* _Material supplied_
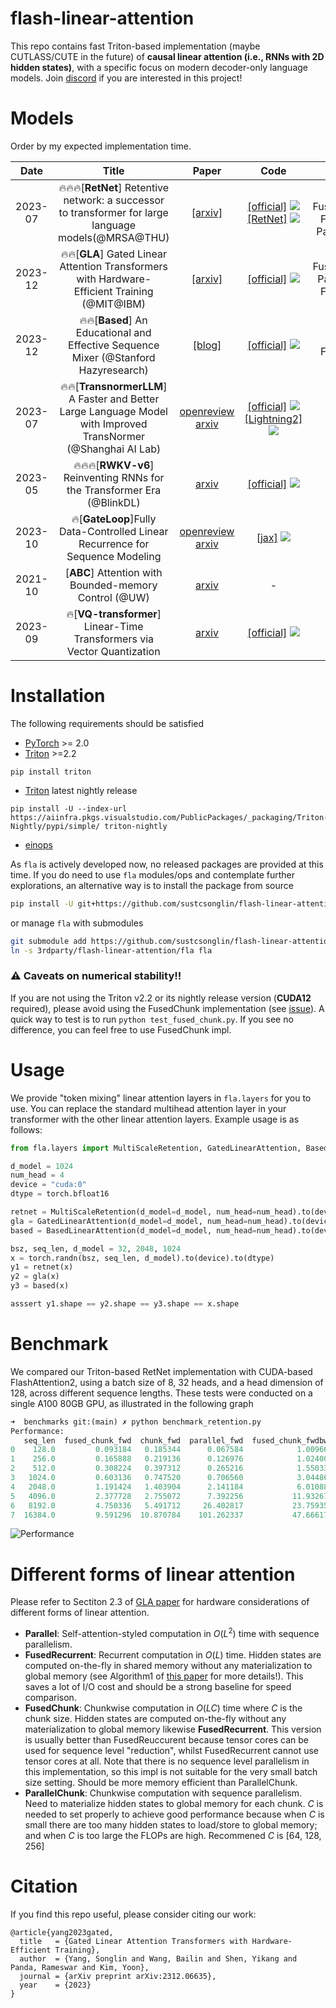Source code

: # flash-linear-attention
This repo contains fast Triton-based implementation (maybe CUTLASS/CUTE in the future) of **causal linear attention (i.e., RNNs with 2D hidden states)**, with a specific focus on modern decoder-only language models. Join [discord](https://discord.gg/vDaJTmKNcS) if you are interested in this project!  


# Models
Order by my expected implementation time. 

|  Date   |                                                    Title                                                     |                                               Paper                                                |                                                                                                                                                     Code                                                                                                                                                     |                         Support                          |
| :-----: | :----------------------------------------------------------------------------------------------------------: | :------------------------------------------------------------------------------------------------: | :----------------------------------------------------------------------------------------------------------------------------------------------------------------------------------------------------------------------------------------------------------------------------------------------------------: | :------------------------------------------------------: |
| 2023-07 |      🔥🔥🔥[**RetNet**] Retentive network: a successor to transformer for large language models(@MRSA@THU)      |                            [[arxiv]](https://arxiv.org/abs/2307.08621)                             |         [[official]](https://github.com/microsoft/torchscale/tree/main) ![](https://img.shields.io/github/stars/microsoft/torchscale.svg?style=social)[[RetNet]](https://github.com/Jamie-Stirling/RetNet/tree/main) ![](https://img.shields.io/github/stars/Jamie-Stirling/RetNet.svg?style=social)         | Parallel✅   FusedRecurrent✅ FusedChunk✅  ParallelChunk ✅ |
| 2023-12 |         🔥🔥[**GLA**] Gated Linear Attention Transformers with Hardware-Efficient Training (@MIT@IBM)          |                            [[arxiv]](https://arxiv.org/abs/2312.06635)                             |                                                                           [[official]](https://github.com/berlino/gated_linear_attention) ![](https://img.shields.io/github/stars/berlino/gated_linear_attention.svg?style=social)                                                                           |        FusedRecurrent✅ ParallelChunk✅ FusedChunk✅        |
| 2023-12 |              🔥🔥[**Based**] An Educational and Effective Sequence Mixer (@Stanford Hazyresearch)              |             [[blog]](https://hazyresearch.stanford.edu/blog/2023-12-11-zoology2-based)             |                                                                                     [[official]](https://github.com/HazyResearch/zoology) ![](https://img.shields.io/github/stars/HazyResearch/zoology.svg?style=social)                                                                                     |                  Parallel✅ FusedChunk✅                   |
| 2023-07 | 🔥🔥[**TransnormerLLM**] A Faster and Better Large Language Model with Improved TransNormer (@Shanghai AI Lab) | [openreview](https://openreview.net/forum?id=OROKjdAfjs) [arxiv](https://arxiv.org/abs/2307.14995) | [[official]](https://github.com/OpenNLPLab/TransnormerLLM) ![](https://img.shields.io/github/stars/OpenNLPLab/TransnormerLLM.svg?style=social)    [[Lightning2]](https://github.com/OpenNLPLab/lightning-attention) ![](https://img.shields.io/github/stars/OpenNLPLab/lightning-attention.svg?style=social) |                           TODO                           |
| 2023-05 |                     🔥🔥🔥[**RWKV-v6**] Reinventing RNNs for the Transformer Era (@BlinkDL)                     |                             [arxiv](https://arxiv.org/abs/2305.13048)                              |                                                                                          [[official]](https://github.com/BlinkDL/RWKV-LM) ![](https://img.shields.io/github/stars/BlinkDL/RWKV-LM.svg?style=social)                                                                                          |                           TODO                           |
| 2023-10 |                 🔥[**GateLoop**]Fully Data-Controlled Linear Recurrence for Sequence Modeling                 | [openreview](https://openreview.net/forum?id=02Ug9N8DCI) [arxiv](https://arxiv.org/abs/2311.01927) |                                                                            [[jax]](https://github.com/lucidrains/gateloop-transformer) ![](https://img.shields.io/github/stars/lucidrains/gateloop-transformer.svg?style=social)                                                                             |                           TODO                           |
| 2021-10 |                            [**ABC**] Attention with Bounded-memory Control (@UW)                             |                             [arxiv](https://arxiv.org/abs/2110.02488)                              |                                                                                                                                                      -                                                                                                                                                       |                           TODO                           |
| 2023-09 |                    🔥[**VQ-transformer**] Linear-Time Transformers via Vector Quantization                    |                             [arxiv](https://arxiv.org/abs/2309.16354)                              |                                                                            [[official]](https://github.com/transformer-vq/transformer_vq) ![](https://img.shields.io/github/stars/transformer-vq/transformer_vq.svg?style=social)                                                                            |                           TODO                           |



# Installation

The following requirements should be satisfied 
- [PyTorch](https://pytorch.org/) >= 2.0
- [Triton](https://github.com/openai/triton) >=2.2
```
pip install triton
```
- [Triton](https://github.com/openai/triton) latest nightly release
```
pip install -U --index-url https://aiinfra.pkgs.visualstudio.com/PublicPackages/_packaging/Triton-Nightly/pypi/simple/ triton-nightly
```
- [einops](https://einops.rocks/)

As `fla` is actively developed now, no released packages are provided at this time.
If you do need to use `fla` modules/ops and contemplate further explorations, an alternative way is to install the package from source
```sh
pip install -U git+https://github.com/sustcsonglin/flash-linear-attention
```
or manage `fla` with submodules
```sh
git submodule add https://github.com/sustcsonglin/flash-linear-attention.git 3rdparty/flash-linear-attention
ln -s 3rdparty/flash-linear-attention/fla fla
```

### ⚠️ Caveats on numerical stability!!
If you are not using the Triton v2.2 or its nightly release version (**CUDA12** required), please avoid using the FusedChunk implementation (see [issue](https://github.com/openai/triton/issues/2852)). 
A quick way to test is to run ``python test_fused_chunk.py``. 
If you see no difference, you can feel free to use FusedChunk impl.


# Usage
We provide "token mixing" linear attention layers in `fla.layers` for you to use. You can replace the standard multihead attention layer in your transformer with the other linear attention layers. Example usage is as follows: 
```py
from fla.layers import MultiScaleRetention, GatedLinearAttention, BasedLinearAttention 

d_model = 1024
num_head = 4
device = "cuda:0"
dtype = torch.bfloat16

retnet = MultiScaleRetention(d_model=d_model, num_head=num_head).to(device).to(dtype)
gla = GatedLinearAttention(d_model=d_model, num_head=num_head).to(device).to(dtype)
based = BasedLinearAttention(d_model=d_model, num_head=num_head).to(device).to(dtype)

bsz, seq_len, d_model = 32, 2048, 1024
x = torch.randn(bsz, seq_len, d_model).to(device).to(dtype)
y1 = retnet(x)
y2 = gla(x)
y3 = based(x)

asssert y1.shape == y2.shape == y3.shape == x.shape
```

# Benchmark
We compared our Triton-based RetNet implementation with CUDA-based FlashAttention2, using a batch size of 8, 32 heads, and a head dimension of 128, across different sequence lengths. These tests were conducted on a single A100 80GB GPU, as illustrated in the following graph
```py
➜  benchmarks git:(main) ✗ python benchmark_retention.py
Performance:
   seq_len  fused_chunk_fwd  chunk_fwd  parallel_fwd  fused_chunk_fwdbwd  chunk_fwdbwd  parallel_fwdbwd  flash_fwd  flash_fwdbwd
0    128.0         0.093184   0.185344      0.067584            1.009664      1.591296         1.044480   0.041984      0.282624
1    256.0         0.165888   0.219136      0.126976            1.024000      1.596928         1.073152   0.074752      0.413696
2    512.0         0.308224   0.397312      0.265216            1.550336      1.603584         1.301504   0.156672      0.883712
3   1024.0         0.603136   0.747520      0.706560            3.044864      3.089408         3.529728   0.467968      2.342912
4   2048.0         1.191424   1.403904      2.141184            6.010880      6.059008        11.009024   1.612800      7.135232
5   4096.0         2.377728   2.755072      7.392256           11.932672     11.938816        37.792770   5.997568     24.435200
6   8192.0         4.750336   5.491712     26.402817           23.759359     23.952385       141.014023  22.682114     90.619904
7  16384.0         9.591296  10.870784    101.262337           47.666176     48.745472       539.853821  91.346947    346.318848
```

![Performance](https://github.com/sustcsonglin/flash-linear-attention/assets/30831390/36961182-da39-48ba-96a6-84c572ce51d7)


# Different forms of linear attention
Please refer to Sectiton 2.3 of [GLA paper](https://arxiv.org/pdf/2312.06635.pdf) for hardware considerations of different forms of linear attention.

- **Parallel**: Self-attention-styled computation in $O(L^2)$ time with sequence parallelism.
- **FusedRecurrent**: Recurrent computation in $O(L)$ time. Hidden states are computed on-the-fly in shared memory without any materialization to global memory (see Algorithm1 of [this paper](https://arxiv.org/pdf/2006.16236.pdf) for more details!). This saves a lot of I/O cost and should be a strong baseline for speed comparison.
- **FusedChunk**: Chunkwise computation in $O(LC)$ time where $C$ is the chunk size. Hidden states are computed on-the-fly without any materialization to global memory likewise **FusedRecurrent**. This version is usually better than FusedReuccurent because tensor cores can be used for sequence level "reduction", whilst FusedRecurrent cannot use tensor cores at all.  Note that there is no sequence level parallelism in this implementation, so this impl is not suitable for the very small batch size setting. Should be more memory efficient than ParallelChunk. 
- **ParallelChunk**: Chunkwise computation with sequence parallelism. Need to materialize hidden states to global memory for each chunk. $C$ is needed to set properly to achieve good performance because when $C$ is small there are too many hidden states to load/store to global memory; and when $C$ is too large the FLOPs are high. Recommened $C$ is [64, 128, 256]


# Citation
If you find this repo useful, please consider citing our work:
```
@article{yang2023gated,
  title   = {Gated Linear Attention Transformers with Hardware-Efficient Training},
  author  = {Yang, Songlin and Wang, Bailin and Shen, Yikang and Panda, Rameswar and Kim, Yoon},
  journal = {arXiv preprint arXiv:2312.06635},
  year    = {2023}
}

```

* _Problem statement_
Look for the word "dtype" in the listing above, and copy every line where you find it.

* _Exercise answer_
dtype = torch.bfloat16
retnet = MultiScaleRetention(d_model=d_model, num_head=num_head).to(device).to(dtype)
gla = GatedLinearAttention(d_model=d_model, num_head=num_head).to(device).to(dtype)
based = BasedLinearAttention(d_model=d_model, num_head=num_head).to(device).to(dtype)
x = torch.randn(bsz, seq_len, d_model).to(device).to(dtype)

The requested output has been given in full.